Baxter notes that documentarians are not supposed to be part of the story, but he explains early on that he is breaking that rule. He admits he’s not clear about what he is seeking and hasn’t planned what he will say to the families if they agree to meet with him. Cinematographer Avi Levi, who served in the Israeli army with Faudem, often focuses on Baxter deep in thought, reflecting on what he’s seeing and what he’s remembering, as his purpose grows stronger the closer he gets to his goal. Baxter, who sports impressive curly white locks, might be a peacenik — he is most often seen wearing a black T-shirt with the English word “Peace” on it, with the Hebrew above and the Arabic below — but he turns ever-more-ornery after all that he has witnessed on the way to London.

One of the most moving interactions is at the Grand Mosque of Paris with radicalization consultant Mohammed Chirani, who works with arrested terrorists. “Religion is the pretext,” he says. “There’s the ideology and there’s the religion.

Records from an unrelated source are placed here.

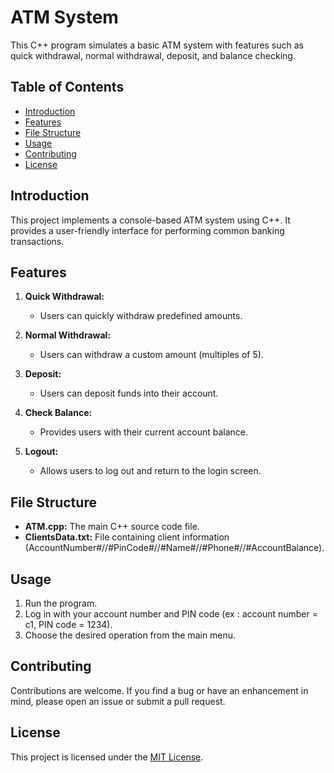 # ATM System

This C++ program simulates a basic ATM system with features such as quick withdrawal, normal withdrawal, deposit, and balance checking.

## Table of Contents
- [Introduction](#introduction)
- [Features](#features)
- [File Structure](#file-structure)
- [Usage](#usage)
- [Contributing](#contributing)
- [License](#license)

## Introduction

This project implements a console-based ATM system using C++. It provides a user-friendly interface for performing common banking transactions.

## Features

1. **Quick Withdrawal:**
   - Users can quickly withdraw predefined amounts.

2. **Normal Withdrawal:**
   - Users can withdraw a custom amount (multiples of 5).

3. **Deposit:**
   - Users can deposit funds into their account.

4. **Check Balance:**
   - Provides users with their current account balance.

5. **Logout:**
   - Allows users to log out and return to the login screen.

## File Structure

- **ATM.cpp:** The main C++ source code file.
- **ClientsData.txt:** File containing client information (AccountNumber#//#PinCode#//#Name#//#Phone#//#AccountBalance).

## Usage

1. Run the program.
2. Log in with your account number and PIN code (ex : account number = c1, PIN code = 1234).
3. Choose the desired operation from the main menu.

## Contributing

Contributions are welcome. If you find a bug or have an enhancement in mind, please open an issue or submit a pull request.

## License

This project is licensed under the [MIT License](LICENSE).

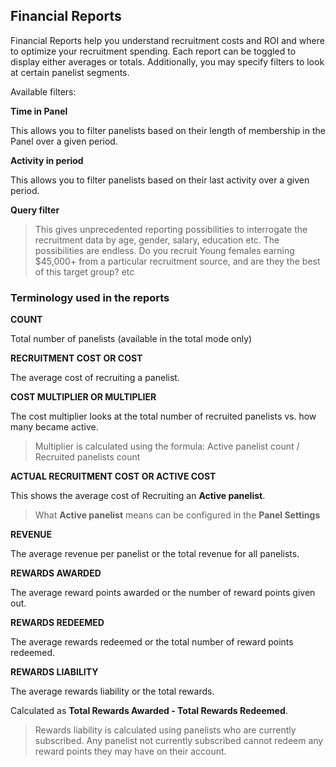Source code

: ## Financial Reports

Financial Reports help you understand recruitment costs and ROI and where to optimize your recruitment spending. Each report can be toggled to display either averages or totals. Additionally, you may specify filters to look at certain panelist segments.

Available filters:

**Time in Panel**

This allows you to filter panelists based on their length of membership in the Panel over a given period.

**Activity in period**

This allows you to filter panelists based on their last activity over a given period.

**Query filter**

> This gives unprecedented reporting possibilities to interrogate the recruitment data by age, gender, salary, education etc. The possibilities are endless. Do you recruit Young females earning $45,000+ from a particular recruitment source, and are they the best of this target group? etc

### Terminology used in the reports

**COUNT**

Total number of panelists (available in the total mode only)

**RECRUITMENT COST OR COST**

The average cost of recruiting a panelist.

**COST MULTIPLIER OR MULTIPLIER**

The cost multiplier looks at the total number of recruited panelists vs. how many became active.

> Multiplier is calculated using the formula: Active panelist count / Recruited panelists count

**ACTUAL RECRUITMENT COST OR ACTIVE COST**

This shows the average cost of Recruiting an **Active panelist**.

> What **Active panelist** means can be configured in the **Panel Settings** 

**REVENUE**

The average revenue per panelist or the total revenue for all panelists.

**REWARDS AWARDED**

The average reward points awarded or the number of reward points given out. 

**REWARDS REDEEMED**

The average rewards redeemed or the total number of reward points redeemed.

**REWARDS LIABILITY**

The average rewards liability or the total rewards.

Calculated as **Total Rewards Awarded - Total Rewards Redeemed**.

> Rewards liability is calculated using panelists who are currently subscribed. Any panelist not currently subscribed cannot redeem any reward points they may have on their account.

If ideology wants to gain power, it clothes itself with religion, with the sacred, and says, ‘Everything you’re doing, if you murder, or if you commit terrorist attacks, it’s a jihad, an honorable action. You do it in the name of G-d so you can go to paradise.’ So it’s a perversion. They need to deconstruct to separate ideology from religion and act on their spirituality.”

Jack Baxter and Joshua Faudem stand near the Hungary border fence in The Last Sermon

Baxter doesn’t believe that the terrorists can, or should, be saved, that they are blatant murderers who cannot be reformed. Chriani responds, “For me, radicalization is a combination of ideology, which is the manipulation of religion, due to a breach inside the individual, a failure of meaning and identity. Who am I? Where do I come from? Where am I going? . . . They have a right to redemption.” Baxter is not so sure. It’s the turning point of the documentary, as Baxter starts getting visibly angrier the rest of the way. “Who am I? Where do I come from? Where am I going? . . . They have a right to redemption” are, of course, also the questions Baxter must answer for himself.

Winner of the Best Documentary Feature and the Truth Seeker Award at the 2020 Queens World Film Festival, The Last Sermon is an intimately powerful, beautifully photographed exploration of radicalization, bigotry, hate, PTSD, and humankind’s basic desire for peace but intrinsic propensity to fight. It takes us inside one man’s very personal journey, baring his raw, exposed emotions as he tries to find resolutions that might never be able to satisfy the gaping void in his life, something we can all understand. It’s often painful to watch, but it’s also necessary, especially in these dark times. Shalom. Peace. سلام.